Properties of Natural Language Processing

Article by

Dr. Ali Farghaly

The ultimate aim of Artificial Intelligence is to model human intelligence inside the machine. This includes modeling natural language which enables humans to communicate with each other and transfer knowledge from one person to another and from one generation to other generations. Natural language made accumulation of knowledge possible and unique to Man. Once we create smart machines that have the natural language capacity, humans can interact with the machine the same way they interact with each other i.e without learning a programming language or to how to code. The following is an account of some of the properties of natural language we need to model inside the machine.

1. Primacy Speech

Natural language is primarily spoken. Out of the 6000 wold languages, a very small number of them are written. Many have no writing script and are never written. The machine should be able to ‘listen’, ‘understand’ acoustic signals and should be able to generate appropriate vocal response.

2. Creativity

An important property of natural language is its creativity. Humans have no problem producing and understanding novel sentences they never heard or produced before. Humans do not learn their language through memorizing or storing massive linguistic data sets. On the contrary, children acquire their native language through the exposure to limited and degenerate data. By the age of five, every normal child internalizes the grammar of his native language.

3. Productivity

Productivity. Another property of natural language is its productivity. It is not limited to any domains. It serves its speakers by allowing them to talk about everything and anything. It lets them talk about the past, the present, and the future. They can create poetry, write novels, describe things that never existed. There is no limit to what we can say in our language.

4. Ambiguity

Natural language is inherently ambiguous. It is ambiguous at the lexical, syntactic and semantic levels. However, native speakers of the language rarely feels the ambiguity because they interpret what they hear using their linguistic and real world knowledge as well as common sense.

5. Variability

Variability. Natural language provides its speakers with the ability to vary what they say. They can say the same thing in different ways and at different levels.
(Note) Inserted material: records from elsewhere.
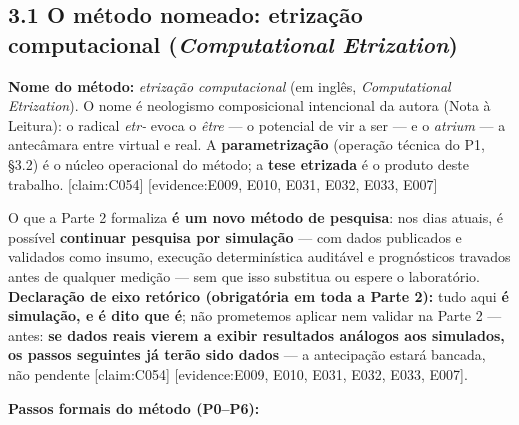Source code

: \documentclass[
  12pt,
]{report}
\begin{document}
\hypertarget{o-muxe9todo-nomeado-etrizauxe7uxe3o-computacional-computational-etrization}{%
\subsection{\texorpdfstring{3.1 O método nomeado: etrização
computacional (\emph{Computational
Etrization})}{3.1 O método nomeado: etrização computacional (Computational Etrization)}}\label{o-muxe9todo-nomeado-etrizauxe7uxe3o-computacional-computational-etrization}}

\textbf{Nome do método:} \emph{etrização computacional} (em inglês,
\emph{Computational Etrization}). O nome é neologismo composicional
intencional da autora (Nota à Leitura): o radical \emph{etr-} evoca o
\emph{être} --- o potencial de vir a ser --- e o \emph{atrium} --- a
antecâmara entre virtual e real. A \textbf{parametrização} (operação
técnica do P1, §3.2) é o núcleo operacional do método; a \textbf{tese
etrizada} é o produto deste trabalho. {[}claim:C054{]} {[}evidence:E009,
E010, E031, E032, E033, E007{]}

O que a Parte 2 formaliza \textbf{é um novo método de pesquisa}: nos
dias atuais, é possível \textbf{continuar pesquisa por simulação} ---
com dados publicados e validados como insumo, execução determinística
auditável e prognósticos travados antes de qualquer medição --- sem que
isso substitua ou espere o laboratório. \textbf{Declaração de eixo
retórico (obrigatória em toda a Parte 2):} tudo aqui \textbf{é
simulação, e é dito que é}; não prometemos aplicar nem validar na Parte
2 --- antes: \textbf{se dados reais vierem a exibir resultados análogos
aos simulados, os passos seguintes já terão sido dados} --- a
antecipação estará bancada, não pendente {[}claim:C054{]}
{[}evidence:E009, E010, E031, E032, E033, E007{]}.

\textbf{Passos formais do método (P0--P6):}
\end{document}
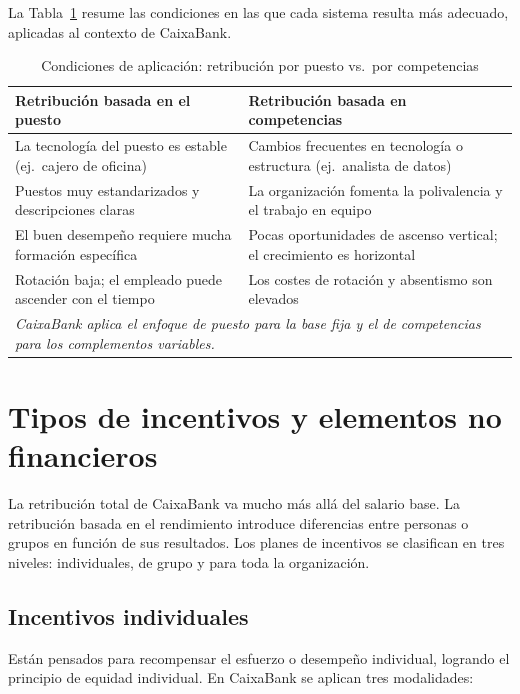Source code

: La Tabla~\ref{tab:puesto-competencias} resume las condiciones en las que cada sistema resulta más adecuado, aplicadas al contexto de CaixaBank.

\begin{table}[H]
\centering
\caption{Condiciones de aplicación: retribución por puesto vs.\ por competencias}
\label{tab:puesto-competencias}
\small
\begin{tabularx}{\textwidth}{|X|X|}
\hline
\textbf{Retribución basada en el puesto} & \textbf{Retribución basada en competencias} \\
\hline
La tecnología del puesto es estable (ej.\ cajero de oficina) & Cambios frecuentes en tecnología o estructura (ej.\ analista de datos) \\
\hline
Puestos muy estandarizados y descripciones claras & La organización fomenta la polivalencia y el trabajo en equipo \\
\hline
El buen desempeño requiere mucha formación específica & Pocas oportunidades de ascenso vertical; el crecimiento es horizontal \\
\hline
Rotación baja; el empleado puede ascender con el tiempo & Los costes de rotación y absentismo son elevados \\
\hline
\multicolumn{2}{|l|}{\textit{CaixaBank aplica el enfoque de puesto para la base fija y el de competencias para los complementos variables.}} \\
\hline
\end{tabularx}
\end{table}

\section{Tipos de incentivos y elementos no financieros}

La retribución total de CaixaBank va mucho más allá del salario base. La retribución basada en el rendimiento introduce diferencias entre personas o grupos en función de sus resultados. Los planes de incentivos se clasifican en tres niveles: individuales, de grupo y para toda la organización.

\subsection{Incentivos individuales}

Están pensados para recompensar el esfuerzo o desempeño individual, logrando el principio de equidad individual. En CaixaBank se aplican tres modalidades:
They can speak formally or informally and they vary their speech automatically according to the context and the type of interlocutors they are talking to.

6. Naturalness

Unlike programming languages, Esperanto and Morris code, no one knows who invented or designed any natural language in spite of the complexity and sophistication of the grammar of any natural language. Natural languages develop, grow strong and sometimes die exactly like any organism. They have a life of their own.

7. Uniformity

Children acquire their native language by the age of five regardless of how easy or difficult their native language is. They also go through a uniform learning stages. They start by babbling, one word stage, putting lexical words together and then complete sentences.

8. Duality of Structure

All natural languages can be analyzed at two levels: the level of the meaningless phoneme (unit of sound) and the level of the meaningful morpheme (units of meaning). Any sound like /p/, /u/, or /t/ has no meaning by itself. But once we put two or more sounds together they make sense as in ‘put’. With a small number of sounds in each language. Speakers can create an infinite number of sentences about an infinite number of topics.

The challenge is how to design a smart computer with all these capabilities? Smart young brains are invited to take the challenge!